A.        Issuance of the commissioner’s order

            Appellant argues that the commissioner did not “issue” her order because she failed to serve appellant with a copy of the order.  Appellant contends that by failing to “issue” the order, the 30-day appeal time set forth in Minn. Stat. § 256.045, subd. 7, did not begin to run, and, therefore, her appeal was timely.

            It is not abundantly clear under Minnesota Statutes chapter 256, or prior caselaw, as to what exactly constitutes the “issuance” of the commissioner’s order.  But “issue” connotates communication.  To “issue” means:  “To send out or distribute officially.”  Black’s Law Dictionary 836 (7th ed. 1999).  The fundamental essence of due process is that you get some kind of “notice” about what you have to do.  See Goldberg v. Kelly, 397 U.S. 254, 268-69, 90 S. Ct. 1011, 1020 (1970) (stating that due process generally requires reasonable notice and a hearing).  A person has to be fairly told what kinds of timelines have to be observed before he can lose by default for not observing them.  See Mullane v. Central Hanover Bank & Trust Co., 339 U.S. 306, 314, 70 S. Ct. 652, 657 (1950) (stating the “right to be heard has little reality or worth unless one is informed”).  It has to be fairly communicated to a person as to what he is expected to do before he can be reproved for not doing it.  See id. (stating that notice must be of such nature as reasonably to convey the required information).  We conclude that under Minn. Stat. § 256.045, subd. 7, the commissioner “issues” the order by mailing the order to the person involved.[1]  Issuing is not the same as signing, contrary to respondent’s position.  We find it is entirely possible for someone to sign an order but then leave it on a desk or in a drawer for days while contemplating revisions or contemplating whether or not to send the order.  It would be illogical to count those days against the recipient for appeal purposes.

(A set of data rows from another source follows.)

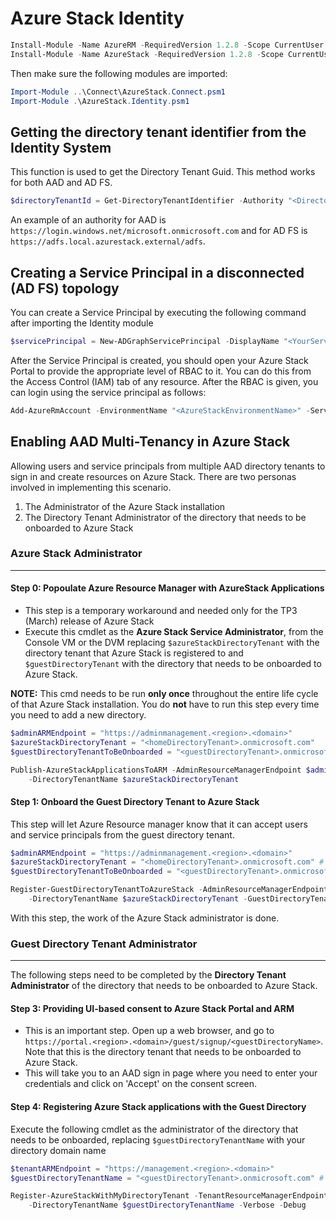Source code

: # Azure Stack Identity

```powershell
Install-Module -Name AzureRM -RequiredVersion 1.2.8 -Scope CurrentUser
Install-Module -Name AzureStack -RequiredVersion 1.2.8 -Scope CurrentUser
```
Then make sure the following modules are imported:

```powershell
Import-Module ..\Connect\AzureStack.Connect.psm1
Import-Module .\AzureStack.Identity.psm1
```
## Getting the directory tenant identifier from the Identity System

This function is used to get the Directory Tenant Guid. This method works for both AAD and AD FS.

```powershell
$directoryTenantId = Get-DirectoryTenantIdentifier -Authority "<DirectoryTenantUrl>"
```
An example of an authority for AAD is `https://login.windows.net/microsoft.onmicrosoft.com`
and for AD FS is `https://adfs.local.azurestack.external/adfs`.

## Creating a Service Principal in a disconnected (AD FS) topology
You can create a Service Principal by executing the following command after importing the Identity module

```powershell
$servicePrincipal = New-ADGraphServicePrincipal -DisplayName "<YourServicePrincipalName>" -AdminCredential $(Get-Credential) -Verbose
```

After the Service Principal is created, you should open your Azure Stack Portal to provide the appropriate level of RBAC to it. You can do this from the Access Control (IAM) tab of any resource. After the RBAC is given, you can login using the service principal as follows:

```powershell
Add-AzureRmAccount -EnvironmentName "<AzureStackEnvironmentName>" -ServicePrincipal -CertificateThumbprint $servicePrincipal.Thumbprint -ApplicationId $servicePrincipal.ApplicationId -TenantId $directoryTenantId
```

## Enabling AAD Multi-Tenancy in Azure Stack
Allowing users and service principals from multiple AAD directory tenants to sign in and create resources on Azure Stack.
There are two personas involved in implementing this scenario.
1. The Administrator of the Azure Stack installation
2. The Directory Tenant Administrator of the directory that needs to be onboarded to Azure Stack

### Azure Stack Administrator
---
#### Step 0: Popoulate Azure Resource Manager with AzureStack Applications 
- This step is a temporary workaround and needed only  for the TP3 (March) release of Azure Stack
- Execute this cmdlet as the **Azure Stack Service Administrator**, from the Console VM or the DVM replacing ```$azureStackDirectoryTenant``` with the directory tenant that Azure Stack is registered to and ```$guestDirectoryTenant``` with the directory that needs to be onboarded to Azure Stack.

__NOTE:__ This cmd needs to be run **only once** throughout the entire life cycle of that Azure Stack installation. You do **not** have to run this step every time you need to add a new directory.
```powershell
$adminARMEndpoint = "https://adminmanagement.<region>.<domain>"
$azureStackDirectoryTenant = "<homeDirectoryTenant>.onmicrosoft.com"
$guestDirectoryTenantToBeOnboarded = "<guestDirectoryTenant>.onmicrosoft.com"

Publish-AzureStackApplicationsToARM -AdminResourceManagerEndpoint $adminARMEndpoint `
    -DirectoryTenantName $azureStackDirectoryTenant
```

#### Step 1: Onboard the Guest Directory Tenant to Azure Stack
This step will let Azure Resource manager know that it can accept users and service principals from the guest directory tenant.

```powershell
$adminARMEndpoint = "https://adminmanagement.<region>.<domain>"
$azureStackDirectoryTenant = "<homeDirectoryTenant>.onmicrosoft.com" # this is the primary tenant Azure Stack is registered to
$guestDirectoryTenantToBeOnboarded = "<guestDirectoryTenant>.onmicrosoft.com" # this is the new tenant that needs to be onboarded to Azure Stack

Register-GuestDirectoryTenantToAzureStack -AdminResourceManagerEndpoint $adminARMEndpoint `
    -DirectoryTenantName $azureStackDirectoryTenant -GuestDirectoryTenantName $guestDirectoryTenantToBeOnboarded
```
With this step, the work of the Azure Stack administrator is done.

### Guest Directory Tenant Administrator
---
The following steps need to be completed by the **Directory Tenant Administrator** of the directory that needs to be onboarded to Azure Stack.

#### Step 3: Providing UI-based consent to Azure Stack Portal and ARM
- This is an important step. Open up a web browser, and go to `https://portal.<region>.<domain>/guest/signup/<guestDirectoryName>`. Note that this is the directory tenant that needs to be onboarded to Azure Stack. 
- This will take you to an AAD sign in page where you need to enter your credentials and click on 'Accept' on the consent screen.

#### Step 4: Registering Azure Stack applications with the Guest Directory
Execute the following cmdlet as the administrator of the directory that needs to be onboarded, replacing ```$guestDirectoryTenantName``` with your directory domain name

```powershell
$tenantARMEndpoint = "https://management.<region>.<domain>"
$guestDirectoryTenantName = "<guestDirectoryTenant>.onmicrosoft.com" # this is the new tenant that needs to be onboarded to Azure Stack

Register-AzureStackWithMyDirectoryTenant -TenantResourceManagerEndpoint $tenantARMEndpoint `
    -DirectoryTenantName $guestDirectoryTenantName -Verbose -Debug
```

            Appellant does not dispute that the commissioner (in this instance) did mail the order on the same date that the order was signed.  It is undisputed that the commissioner sent the order to appellant’s attorney.  Appellant contends that for the “issuance” of the order to be valid so that the appeal time begins to run, the commissioner is required to issue an order directly to appellant.  We agree.  In support of her claim, appellant asserts that various portions of Minnesota Statutes chapter 256 require service of certain documents on both the petitioner and the petitioner’s attorney.  For example, appellant points out that Minn. Stat. § 256.0451, subd. 23 (Supp. 2003), requires that if the commissioner refuses to accept the recommended order from the appeals referee, the proposed modified order shall be sent to both the person involved and their attorney to enable the person involved to have at least ten business days to respond to the proposed modification of the recommended order.[2]  Appellant argues that because certain portions of Minnesota Statutes chapter 256 require service of certain documents on both appellant and her attorney, the legislature must have intended that the commissioner also serve her final order on both appellant and her attorney.

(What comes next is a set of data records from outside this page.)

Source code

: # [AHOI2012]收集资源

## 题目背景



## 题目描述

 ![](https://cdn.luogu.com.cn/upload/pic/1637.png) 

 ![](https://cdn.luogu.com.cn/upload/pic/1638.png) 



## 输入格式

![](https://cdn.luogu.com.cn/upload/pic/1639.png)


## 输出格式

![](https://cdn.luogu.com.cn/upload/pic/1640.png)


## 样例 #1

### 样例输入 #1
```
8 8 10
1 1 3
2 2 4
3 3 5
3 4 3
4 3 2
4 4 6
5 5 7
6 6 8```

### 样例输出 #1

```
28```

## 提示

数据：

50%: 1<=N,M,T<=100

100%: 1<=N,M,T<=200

            We agree with respondent that, normally, service on a party’s attorney is sufficient.  See Minn. R. Civ. P. 5.02 (stating that whenever under these rules service is required or permitted to be made upon a party represented by an attorney, the service shall be made
upon the attorney unless service upon the party is ordered by the court).  But we cannot ignore the plain language contained in Minn. Stat. § 256.0451, subd 23.  This statute provides:

            Refusal to accept recommended orders.  (a) If the commissioner refuses to accept the recommended order from the appeals referee, the person involved, the person’s attorney or authorized representative, and the agency shall be sent a copy of the recommended order, a detailed explanation of the basis for refusing to accept the recommended order, and the proposed modified order.

 

            (b) The person involved and the agency shall have at least ten business days to respond to the proposed modification of the recommended order.  The person involved and the agency may submit a legal argument concerning the proposed modification, and may propose to submit additional evidence that relates to the proposed modified order.

 

Minn. Stat. § 256.0451, subd. 23.

            Although Minn. Stat. § 256.045, subd. 7, does not specify to whom notice of the commissioner’s final order must be sent, Minn. Stat. § 256.0451, subd 23(a), specifically states that if the commissioner refuses to accept the recommended order from the appeals referee, both the person involved and his or her attorney shall be sent a copy of the recommended order.  Both Minn. Stat. § 256.045, subd. 7, and Minn. Stat. § 256.0451, subd 23, provide timetables for responding to the commissioner’s order.  Minn. Stat. § 256.045, subd. 7, provides a party with 30 days to appeal to the district court, and Minn. Stat. § 256.0451, subd 23(b), provides a party ten days to respond to the proposed modification of the recommended order.  We conclude that it is inconsistent with the language of Minnesota Statutes chapter 256 that Chapter 256 would require notice be sent to both the person involved and his attorney for purposes of the ten-day response time under Minn. Stat. § 256.0451, subd. 23, but not for purposes of the 30-day time to appeal to the district court. 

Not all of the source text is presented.